This repository hosts a comprehensive compiler implemented in C, adhering to the language specifications outlined in the document named "Language Specifications.pdf."
The compiler efficiently analyzes input files based on the specified language rules, ensuring both syntactic and semantic correctness. It is capable of generating assembly-level code when the input passes the validation process. A set of test cases is provided in the "Compiler/testcases" directory.
To ensure compatibility, the code has been developed and tested with GCC version 5.4.0 on Ubuntu 16.04. If you intend to run the compiler on Windows, the usage of Cygwin is recommended.
To build the compiler, follow these steps:
- Navigate to the "Compiler" directory.
- Execute the "make" command.
- This will create an executable file named "compiler."
To test the compiler using a specific test case, perform the following:
- Ensure you are in the directory containing the compiler executable.
- Run the command:
./compiler <RELATIVE_PATH_TO_TESTCASE_FILE> <NAME_OF_ASM_FILE>
- Select one of the provided 11 options to test the desired feature.
- Option 10 generates assembly-level code.
- Use option 0 to exit (Ctrl + C will result in no output in the ASM file).
To run the generated assembly-level code, follow these steps:
- Execute:
nasm -felf64 code.asm && gcc code.o && ./a.out
(Replace "code.asm" with the actual name of the assembly file in use).
Compilation stages for a given test case (Option 10):
Stage | Details |
---|---|
Lexical Analysis | Identifies and categorizes the content of the input file as tokens, following the language specifications. |
Syntax Analysis | Constructs a Parse Tree for the tokens provided by the lexer.
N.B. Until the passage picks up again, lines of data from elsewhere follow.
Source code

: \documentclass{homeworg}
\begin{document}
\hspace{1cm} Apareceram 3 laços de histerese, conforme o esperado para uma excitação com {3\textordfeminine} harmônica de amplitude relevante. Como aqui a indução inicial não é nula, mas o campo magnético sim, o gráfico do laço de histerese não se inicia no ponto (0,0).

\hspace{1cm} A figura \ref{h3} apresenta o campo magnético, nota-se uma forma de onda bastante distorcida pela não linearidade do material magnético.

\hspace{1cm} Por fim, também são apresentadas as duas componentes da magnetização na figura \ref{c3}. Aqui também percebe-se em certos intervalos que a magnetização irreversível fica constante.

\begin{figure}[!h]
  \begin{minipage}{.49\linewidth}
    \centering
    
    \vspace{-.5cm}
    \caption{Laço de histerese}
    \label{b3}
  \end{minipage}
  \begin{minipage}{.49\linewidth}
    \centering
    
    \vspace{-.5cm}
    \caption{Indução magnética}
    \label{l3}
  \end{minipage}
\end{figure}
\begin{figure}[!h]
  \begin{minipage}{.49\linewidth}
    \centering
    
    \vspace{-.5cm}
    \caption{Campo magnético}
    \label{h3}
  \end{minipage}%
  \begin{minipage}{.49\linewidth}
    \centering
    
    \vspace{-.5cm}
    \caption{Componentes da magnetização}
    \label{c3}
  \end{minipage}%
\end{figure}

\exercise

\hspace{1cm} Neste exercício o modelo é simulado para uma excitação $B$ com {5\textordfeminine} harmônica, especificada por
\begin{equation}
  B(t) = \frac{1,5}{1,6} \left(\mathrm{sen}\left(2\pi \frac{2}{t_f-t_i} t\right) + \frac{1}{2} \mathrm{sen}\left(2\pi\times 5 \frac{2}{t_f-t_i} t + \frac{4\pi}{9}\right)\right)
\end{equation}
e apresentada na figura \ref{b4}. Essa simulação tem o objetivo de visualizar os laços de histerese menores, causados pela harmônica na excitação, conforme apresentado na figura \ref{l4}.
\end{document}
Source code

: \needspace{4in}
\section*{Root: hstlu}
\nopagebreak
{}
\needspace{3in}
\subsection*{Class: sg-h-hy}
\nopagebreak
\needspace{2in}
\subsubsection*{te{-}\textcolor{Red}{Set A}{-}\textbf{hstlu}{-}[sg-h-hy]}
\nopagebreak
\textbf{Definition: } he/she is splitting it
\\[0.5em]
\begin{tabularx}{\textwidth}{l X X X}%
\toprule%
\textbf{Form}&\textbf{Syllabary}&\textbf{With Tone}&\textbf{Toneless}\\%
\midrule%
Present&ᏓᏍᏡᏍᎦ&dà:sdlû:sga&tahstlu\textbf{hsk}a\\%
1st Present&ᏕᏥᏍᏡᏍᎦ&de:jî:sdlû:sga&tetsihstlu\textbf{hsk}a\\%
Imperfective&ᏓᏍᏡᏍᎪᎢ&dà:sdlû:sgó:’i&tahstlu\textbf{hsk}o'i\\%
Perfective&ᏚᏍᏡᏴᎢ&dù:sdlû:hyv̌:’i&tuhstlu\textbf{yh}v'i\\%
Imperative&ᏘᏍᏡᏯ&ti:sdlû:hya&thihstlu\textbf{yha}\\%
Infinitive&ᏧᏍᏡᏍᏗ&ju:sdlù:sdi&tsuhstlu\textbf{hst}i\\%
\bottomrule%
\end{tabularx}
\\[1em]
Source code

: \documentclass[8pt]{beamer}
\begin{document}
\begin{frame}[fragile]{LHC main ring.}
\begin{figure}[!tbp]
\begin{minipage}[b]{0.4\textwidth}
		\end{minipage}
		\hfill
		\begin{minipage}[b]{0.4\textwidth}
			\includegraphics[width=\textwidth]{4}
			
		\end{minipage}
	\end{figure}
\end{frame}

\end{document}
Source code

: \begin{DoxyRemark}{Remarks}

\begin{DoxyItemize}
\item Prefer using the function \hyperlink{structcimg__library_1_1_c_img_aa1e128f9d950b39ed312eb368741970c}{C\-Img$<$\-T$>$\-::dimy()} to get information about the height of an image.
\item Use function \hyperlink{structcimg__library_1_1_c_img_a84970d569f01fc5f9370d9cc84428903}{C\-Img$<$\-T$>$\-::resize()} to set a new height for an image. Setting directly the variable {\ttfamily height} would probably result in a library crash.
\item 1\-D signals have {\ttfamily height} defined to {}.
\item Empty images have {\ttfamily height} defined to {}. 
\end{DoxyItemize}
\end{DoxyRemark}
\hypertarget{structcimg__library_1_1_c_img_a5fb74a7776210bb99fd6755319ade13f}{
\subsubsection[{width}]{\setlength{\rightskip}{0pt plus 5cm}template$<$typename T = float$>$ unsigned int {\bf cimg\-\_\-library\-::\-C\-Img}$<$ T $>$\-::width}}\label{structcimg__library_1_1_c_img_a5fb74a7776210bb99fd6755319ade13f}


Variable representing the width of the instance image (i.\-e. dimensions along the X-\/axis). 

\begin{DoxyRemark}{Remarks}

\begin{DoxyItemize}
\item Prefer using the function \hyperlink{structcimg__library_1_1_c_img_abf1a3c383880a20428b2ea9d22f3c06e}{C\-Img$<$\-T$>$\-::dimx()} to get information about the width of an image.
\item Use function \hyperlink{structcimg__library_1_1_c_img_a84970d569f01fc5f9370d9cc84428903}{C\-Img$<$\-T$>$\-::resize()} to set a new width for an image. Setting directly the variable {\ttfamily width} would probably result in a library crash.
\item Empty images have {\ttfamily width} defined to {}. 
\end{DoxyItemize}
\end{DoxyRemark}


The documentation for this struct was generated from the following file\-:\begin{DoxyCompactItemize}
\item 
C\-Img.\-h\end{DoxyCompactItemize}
If any error occurs during the previous two stages, the compiler halts and does not proceed to semantic analysis. |
Semantic Analysis | Builds an Abstract Syntax Tree based on the generated Parse Tree and populates the Symbol Table. If any error arises during Semantic Analysis, the compiler does not proceed to code generation. |
Code Generation | Produces assembly-level code corresponding to the input program. Notably, the code generation is limited to test cases that include a single function (main) and handle only integers. |